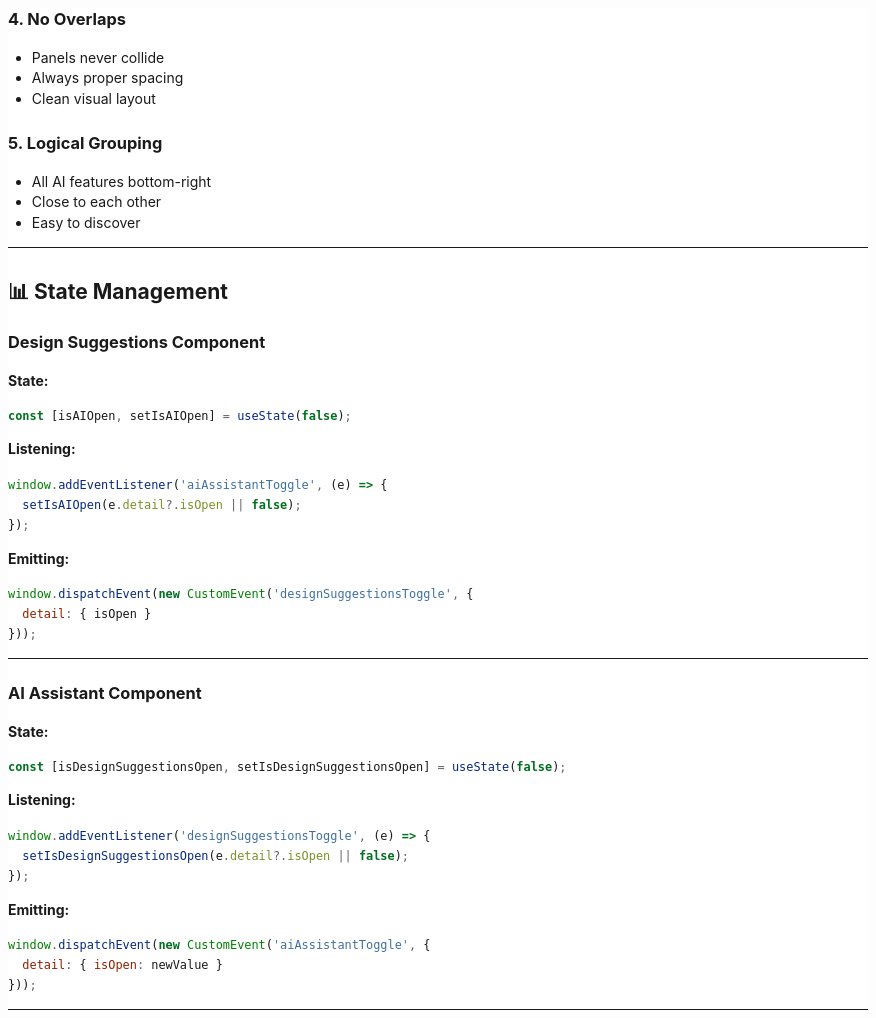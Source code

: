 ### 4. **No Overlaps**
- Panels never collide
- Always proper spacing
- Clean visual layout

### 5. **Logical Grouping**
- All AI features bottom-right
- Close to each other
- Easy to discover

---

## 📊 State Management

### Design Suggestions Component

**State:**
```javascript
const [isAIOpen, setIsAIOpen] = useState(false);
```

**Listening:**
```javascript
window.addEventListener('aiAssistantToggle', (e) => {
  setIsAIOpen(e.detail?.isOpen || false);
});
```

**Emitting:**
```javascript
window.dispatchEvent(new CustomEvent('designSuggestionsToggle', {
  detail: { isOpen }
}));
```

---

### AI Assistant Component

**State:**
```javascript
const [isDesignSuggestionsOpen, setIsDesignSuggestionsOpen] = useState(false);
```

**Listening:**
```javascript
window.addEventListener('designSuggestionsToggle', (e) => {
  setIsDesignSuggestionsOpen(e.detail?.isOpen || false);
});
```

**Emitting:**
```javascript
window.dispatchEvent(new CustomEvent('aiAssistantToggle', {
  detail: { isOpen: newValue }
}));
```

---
● ● ●
**ACTIVITY:** Output the lines above verbatim, images excluded.

**EXERCISE SOLUTION:**
Source code

: ### 4. **No Overlaps**
- Panels never collide
- Always proper spacing
- Clean visual layout

### 5. **Logical Grouping**
- All AI features bottom-right
- Close to each other
- Easy to discover

---

## 📊 State Management

### Design Suggestions Component

**State:**
```javascript
const [isAIOpen, setIsAIOpen] = useState(false);
```

**Listening:**
```javascript
window.addEventListener('aiAssistantToggle', (e) => {
  setIsAIOpen(e.detail?.isOpen || false);
});
```

**Emitting:**
```javascript
window.dispatchEvent(new CustomEvent('designSuggestionsToggle', {
  detail: { isOpen }
}));
```

---

### AI Assistant Component

**State:**
```javascript
const [isDesignSuggestionsOpen, setIsDesignSuggestionsOpen] = useState(false);
```

**Listening:**
```javascript
window.addEventListener('designSuggestionsToggle', (e) => {
  setIsDesignSuggestionsOpen(e.detail?.isOpen || false);
});
```

**Emitting:**
```javascript
window.dispatchEvent(new CustomEvent('aiAssistantToggle', {
  detail: { isOpen: newValue }
}));
```

---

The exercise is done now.